> The raw files assign the tile to be used for an object in game, and certain objects have hard-coded colors while others also have colors assigned in the raw files.
Yup.
> For what I'm concerned with (stairs, walls, rocks) gray scale tiles will take on the color of the material used to build the object (example; stairs dug out of bauxite will be red) and the gray scale will be used to hue the pixels to darker or lighter shades of red.
Yeah but there are various exceptions and ways of overriding color.
http://df.magmawiki.com/index.php/DF2010:Color> Anything drawn in the full tile-set file in color will remain that color in game no matter what.
Only if the game draws that tile with white as the foreground colour. See below.

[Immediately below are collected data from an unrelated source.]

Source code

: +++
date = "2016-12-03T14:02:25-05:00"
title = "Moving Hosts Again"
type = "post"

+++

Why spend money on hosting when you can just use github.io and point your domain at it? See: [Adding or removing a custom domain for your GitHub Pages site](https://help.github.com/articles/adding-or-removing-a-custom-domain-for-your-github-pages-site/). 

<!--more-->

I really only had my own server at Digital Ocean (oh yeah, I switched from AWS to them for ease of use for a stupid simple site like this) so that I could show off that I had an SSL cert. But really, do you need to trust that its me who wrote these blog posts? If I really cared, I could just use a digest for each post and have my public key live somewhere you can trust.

> Tile-magic summed up; There are two colors available to be assigned to a tile, foreground and background. Black used as background frees up the settable background color to be used basically as foreground color 2.
Not quite. The foreground tints everything, which you can play with (see
this post) while alpha transparency allows the background colour to show through - doesnt matter what the colour is, which again you can play with.
> So, what I need cleared up is how to make the transparencies, and also how to determine what will be assigned foreground and background colors. And how to make the black so that it won't accidentally get colored...
Cant help with the how-to of working with alpha channels in gimp, but they are the key.